Segment Start: Provided data

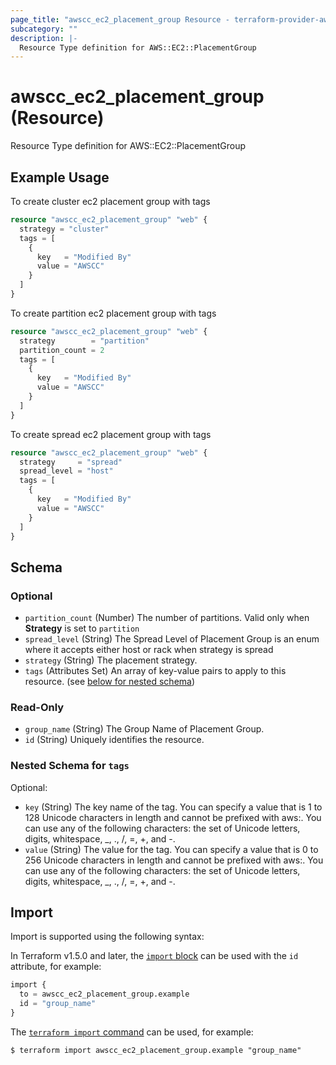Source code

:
 ```yaml
---
page_title: "awscc_ec2_placement_group Resource - terraform-provider-awscc"
subcategory: ""
description: |-
  Resource Type definition for AWS::EC2::PlacementGroup
---
```


# awscc_ec2_placement_group (Resource)

Resource Type definition for AWS::EC2::PlacementGroup

## Example Usage

To create cluster ec2 placement group with tags
```terraform
resource "awscc_ec2_placement_group" "web" {
  strategy = "cluster"
  tags = [
    {
      key   = "Modified By"
      value = "AWSCC"
    }
  ]
}
```

To create partition ec2 placement group with tags
```terraform
resource "awscc_ec2_placement_group" "web" {
  strategy        = "partition"
  partition_count = 2
  tags = [
    {
      key   = "Modified By"
      value = "AWSCC"
    }
  ]
}
```

To create spread ec2 placement group with tags
```terraform
resource "awscc_ec2_placement_group" "web" {
  strategy     = "spread"
  spread_level = "host"
  tags = [
    {
      key   = "Modified By"
      value = "AWSCC"
    }
  ]
}
```

<!-- schema generated by tfplugindocs -->
## Schema

### Optional

- `partition_count` (Number) The number of partitions. Valid only when **Strategy** is set to `partition`
- `spread_level` (String) The Spread Level of Placement Group is an enum where it accepts either host or rack when strategy is spread
- `strategy` (String) The placement strategy.
- `tags` (Attributes Set) An array of key-value pairs to apply to this resource. (see [below for nested schema](#nestedatt--tags))

### Read-Only

- `group_name` (String) The Group Name of Placement Group.
- `id` (String) Uniquely identifies the resource.

<a id="nestedatt--tags"></a>
### Nested Schema for `tags`

Optional:

- `key` (String) The key name of the tag. You can specify a value that is 1 to 128 Unicode characters in length and cannot be prefixed with aws:. You can use any of the following characters: the set of Unicode letters, digits, whitespace, _, ., /, =, +, and -.
- `value` (String) The value for the tag. You can specify a value that is 0 to 256 Unicode characters in length and cannot be prefixed with aws:. You can use any of the following characters: the set of Unicode letters, digits, whitespace, _, ., /, =, +, and -.

## Import

Import is supported using the following syntax:

In Terraform v1.5.0 and later, the [`import` block](https://developer.hashicorp.com/terraform/language/import) can be used with the `id` attribute, for example:

```terraform
import {
  to = awscc_ec2_placement_group.example
  id = "group_name"
}
```

The [`terraform import` command](https://developer.hashicorp.com/terraform/cli/commands/import) can be used, for example:

```shell
$ terraform import awscc_ec2_placement_group.example "group_name"
```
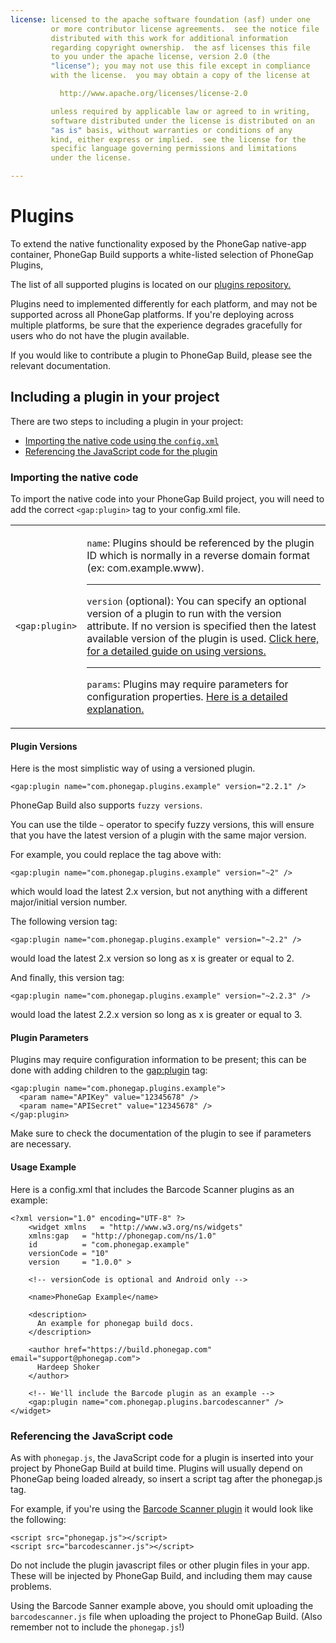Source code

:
 ```yaml
---
license: licensed to the apache software foundation (asf) under one
         or more contributor license agreements.  see the notice file
         distributed with this work for additional information
         regarding copyright ownership.  the asf licenses this file
         to you under the apache license, version 2.0 (the
         "license"); you may not use this file except in compliance
         with the license.  you may obtain a copy of the license at

           http://www.apache.org/licenses/license-2.0

         unless required by applicable law or agreed to in writing,
         software distributed under the license is distributed on an
         "as is" basis, without warranties or conditions of any
         kind, either express or implied.  see the license for the
         specific language governing permissions and limitations
         under the license.

---
```


# Plugins

To extend the native functionality exposed by the PhoneGap native-app container, PhoneGap Build supports a white-listed selection of PhoneGap Plugins,

The list of all supported plugins is located on our [plugins repository.](https://build.phonegap.com/plugins)

Plugins need to implemented differently for each platform, and may not be supported across all PhoneGap platforms. If you're deploying across multiple platforms, be sure that the experience degrades gracefully for users who do not have the plugin available.

If you would like to contribute a plugin to PhoneGap Build, please see the relevant documentation.

## Including a plugin in your project

There are two steps to including a plugin in your project: 

  - <a href="#importing-config">Importing the native code using the `config.xml`</a>
  - <a href="#importing-native">Referencing the JavaScript code for the plugin</a>

<a id="importing"></a>
### Importing the native code

To import the native code into your PhoneGap Build project, you will need to add the correct `<gap:plugin>` tag to your config.xml file.

<table class="table">
  <tr>
    <td><code>&lt;gap:plugin&gt;</code></td>
    <td>
        <p>
          <code>name</code>: Plugins should be referenced by the plugin ID which is
          normally in a reverse domain format (ex: com.example.www).
        </p>
        <hr>
        <p>
          <code>version</code> (optional): You can specify an optional version of a
          plugin to run with the version attribute. If no version is specified
          then the latest available version of the plugin is used. <a href="#plugin-versions">Click here, for a detailed guide on
          using versions.</a>
        </p>
        <hr>
        <p>
          <code>params</code>: Plugins may require parameters for configuration
          properties. <a href="plugin-params">Here is a detailed explanation.</a>
        </p>
    </td>
  </tr>
</table>

<a id="plugin-versions"></a>
#### Plugin Versions

Here is the most simplistic way of using a versioned plugin.

    <gap:plugin name="com.phonegap.plugins.example" version="2.2.1" />

PhoneGap Build also supports `fuzzy versions`.

You can use the tilde `~` operator to specify fuzzy versions, this will ensure that you have the latest version of a plugin with the same major version.

For example, you could replace the tag above with:

    <gap:plugin name="com.phonegap.plugins.example" version="~2" />

which would load the latest 2.x version, but not anything with a different major/initial version number.

The following version tag:

    <gap:plugin name="com.phonegap.plugins.example" version="~2.2" />

would load the latest 2.x version so long as x is greater or equal to 2.

And finally, this version tag:

    <gap:plugin name="com.phonegap.plugins.example" version="~2.2.3" />

would load the latest 2.2.x version so long as x is greater or equal to 3.

<a id="plugin-params"></a>
#### Plugin Parameters

Plugins may require configuration information to be present; this can be done with adding <param> children to the <gap:plugin> tag:

    <gap:plugin name="com.phonegap.plugins.example">
      <param name="APIKey" value="12345678" />
      <param name="APISecret" value="12345678" />
    </gap:plugin>

<i class="glyphicon glyphicon-check"></i> Make sure to check the documentation of the plugin to see if parameters are necessary.

#### Usage Example

Here is a config.xml that includes the Barcode Scanner plugins as an example:

    <?xml version="1.0" encoding="UTF-8" ?>
        <widget xmlns   = "http://www.w3.org/ns/widgets"
        xmlns:gap   = "http://phonegap.com/ns/1.0"
        id          = "com.phonegap.example"
        versionCode = "10" 
        version     = "1.0.0" >

        <!-- versionCode is optional and Android only -->

        <name>PhoneGap Example</name>

        <description>
          An example for phonegap build docs. 
        </description>

        <author href="https://build.phonegap.com" email="support@phonegap.com">
          Hardeep Shoker 
        </author>

        <!-- We'll include the Barcode plugin as an example -->
        <gap:plugin name="com.phonegap.plugins.barcodescanner" />
    </widget>

<a id="importing-native"></a>
### Referencing the JavaScript code

As with `phonegap.js`, the JavaScript code for a plugin is inserted into your project by PhoneGap Build at build time. Plugins will usually depend on PhoneGap being loaded already, so insert a script tag after the phonegap.js tag.

For example, if you're using the [Barcode Scanner plugin](https://build.phonegap.com/plugins/140) it would look like the following:

    <script src="phonegap.js"></script>
    <script src="barcodescanner.js"></script>

Do not include the plugin javascript files or other plugin files in your app. These will be injected by PhoneGap Build, and including them may cause problems.

Using the Barcode Sanner example above, you should omit uploading the `barcodescanner.js` file when uploading the project to PhoneGap Build. (Also  remember not to include the `phonegap.js`!)

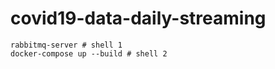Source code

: # covid19-data-daily-streaming

```
rabbitmq-server # shell 1
docker-compose up --build # shell 2
```
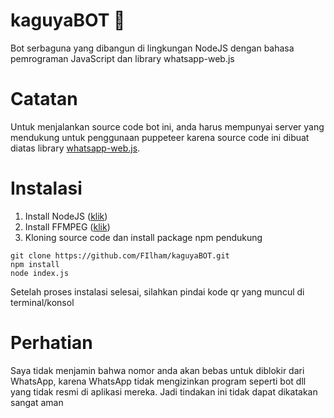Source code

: # kaguyaBOT 🎴
Bot serbaguna yang dibangun di lingkungan NodeJS dengan bahasa pemrograman JavaScript dan library whatsapp-web.js

# Catatan
Untuk menjalankan source code bot ini, anda harus mempunyai server yang mendukung untuk penggunaan puppeteer karena source code ini dibuat diatas library [whatsapp-web.js](https://github.com/pedroslopez/whatsapp-web.js).

# Instalasi
1. Install NodeJS ([klik](https://nodejs.org/en/download))
2. Install FFMPEG ([klik](https://www.gyan.dev/ffmpeg/builds/))
3. Kloning source code dan install package npm pendukung
```
git clone https://github.com/FIlham/kaguyaBOT.git
npm install
node index.js
```
Setelah proses instalasi selesai, silahkan pindai kode qr yang muncul di terminal/konsol

# Perhatian
Saya tidak menjamin bahwa nomor anda akan bebas untuk diblokir dari WhatsApp, karena WhatsApp tidak mengizinkan program seperti bot dll yang tidak resmi di aplikasi mereka. Jadi tindakan ini tidak dapat dikatakan sangat aman
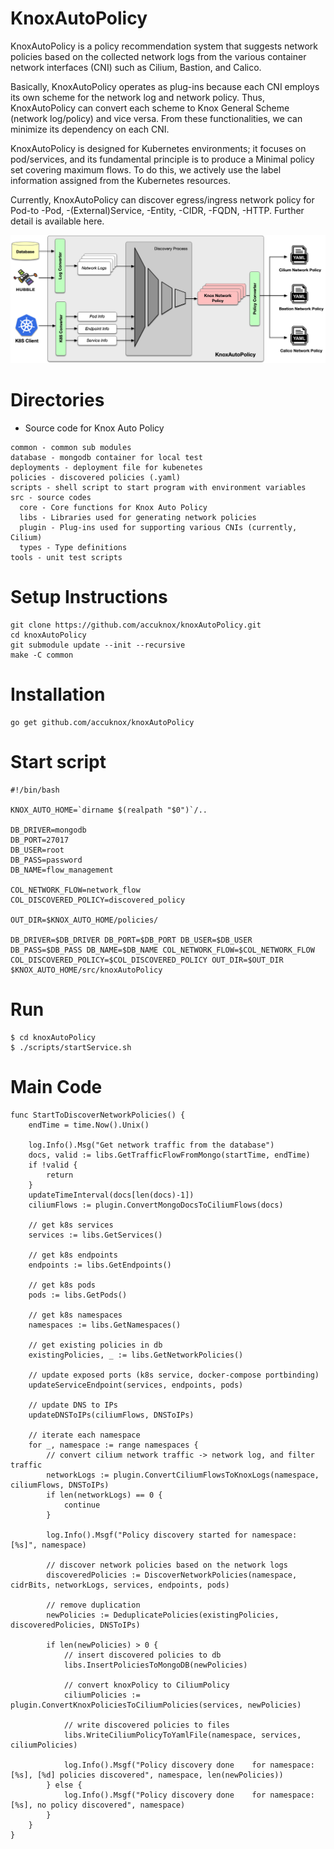 # KnoxAutoPolicy
KnoxAutoPolicy is a policy recommendation system that suggests network policies based on the collected network logs from the various container network interfaces (CNI) such as Cilium, Bastion, and Calico.

Basically, KnoxAutoPolicy operates as plug-ins because each CNI employs its own scheme for the network log and network policy. Thus, KnoxAutoPolicy can convert each scheme to Knox General Scheme (network log/policy) and vice versa. From these functionalities, we can minimize its dependency on each CNI.

KnoxAutoPolicy is designed for Kubernetes environments; it focuses on pod/services, and its fundamental principle is to produce a Minimal policy set covering maximum flows. To do this, we actively use the label information assigned from the Kubernetes resources.

Currently, KnoxAutoPolicy can discover egress/ingress network policy for Pod-to -Pod, -(External)Service, -Entity, -CIDR, -FQDN, -HTTP. Further detail is available here.

<center><img src=./documentation/resources/autopolicy_overview.png></center>

# Directories

* Source code for Knox Auto Policy

```
common - common sub modules
database - mongodb container for local test
deployments - deployment file for kubenetes
policies - discovered policies (.yaml)
scripts - shell script to start program with environment variables
src - source codes
  core - Core functions for Knox Auto Policy
  libs - Libraries used for generating network policies
  plugin - Plug-ins used for supporting various CNIs (currently, Cilium)
  types - Type definitions
tools - unit test scripts
```

# Setup Instructions
```
git clone https://github.com/accuknox/knoxAutoPolicy.git
cd knoxAutoPolicy
git submodule update --init --recursive
make -C common
```

# Installation
```
go get github.com/accuknox/knoxAutoPolicy
```

# Start script
```
#!/bin/bash

KNOX_AUTO_HOME=`dirname $(realpath "$0")`/..

DB_DRIVER=mongodb
DB_PORT=27017
DB_USER=root
DB_PASS=password
DB_NAME=flow_management

COL_NETWORK_FLOW=network_flow
COL_DISCOVERED_POLICY=discovered_policy

OUT_DIR=$KNOX_AUTO_HOME/policies/

DB_DRIVER=$DB_DRIVER DB_PORT=$DB_PORT DB_USER=$DB_USER DB_PASS=$DB_PASS DB_NAME=$DB_NAME COL_NETWORK_FLOW=$COL_NETWORK_FLOW COL_DISCOVERED_POLICY=$COL_DISCOVERED_POLICY OUT_DIR=$OUT_DIR $KNOX_AUTO_HOME/src/knoxAutoPolicy
```

# Run 
```
$ cd knoxAutoPolicy
$ ./scripts/startService.sh
```

# Main Code 

```
func StartToDiscoverNetworkPolicies() {
	endTime = time.Now().Unix()

	log.Info().Msg("Get network traffic from the database")
	docs, valid := libs.GetTrafficFlowFromMongo(startTime, endTime)
	if !valid {
		return
	}
	updateTimeInterval(docs[len(docs)-1])
	ciliumFlows := plugin.ConvertMongoDocsToCiliumFlows(docs)

	// get k8s services
	services := libs.GetServices()

	// get k8s endpoints
	endpoints := libs.GetEndpoints()

	// get k8s pods
	pods := libs.GetPods()

	// get k8s namespaces
	namespaces := libs.GetNamespaces()

	// get existing policies in db
	existingPolicies, _ := libs.GetNetworkPolicies()

	// update exposed ports (k8s service, docker-compose portbinding)
	updateServiceEndpoint(services, endpoints, pods)

	// update DNS to IPs
	updateDNSToIPs(ciliumFlows, DNSToIPs)

	// iterate each namespace
	for _, namespace := range namespaces {
		// convert cilium network traffic -> network log, and filter traffic
		networkLogs := plugin.ConvertCiliumFlowsToKnoxLogs(namespace, ciliumFlows, DNSToIPs)
		if len(networkLogs) == 0 {
			continue
		}

		log.Info().Msgf("Policy discovery started for namespace: [%s]", namespace)

		// discover network policies based on the network logs
		discoveredPolicies := DiscoverNetworkPolicies(namespace, cidrBits, networkLogs, services, endpoints, pods)

		// remove duplication
		newPolicies := DeduplicatePolicies(existingPolicies, discoveredPolicies, DNSToIPs)

		if len(newPolicies) > 0 {
			// insert discovered policies to db
			libs.InsertPoliciesToMongoDB(newPolicies)

			// convert knoxPolicy to CiliumPolicy
			ciliumPolicies := plugin.ConvertKnoxPoliciesToCiliumPolicies(services, newPolicies)

			// write discovered policies to files
			libs.WriteCiliumPolicyToYamlFile(namespace, services, ciliumPolicies)

			log.Info().Msgf("Policy discovery done    for namespace: [%s], [%d] policies discovered", namespace, len(newPolicies))
		} else {
			log.Info().Msgf("Policy discovery done    for namespace: [%s], no policy discovered", namespace)
		}
	}
}
```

Segment End: Provided data

Please go through the material and return each line where the word "PlacementGroup" appears.

  Resource Type definition for AWS::EC2::PlacementGroup
Resource Type definition for AWS::EC2::PlacementGroup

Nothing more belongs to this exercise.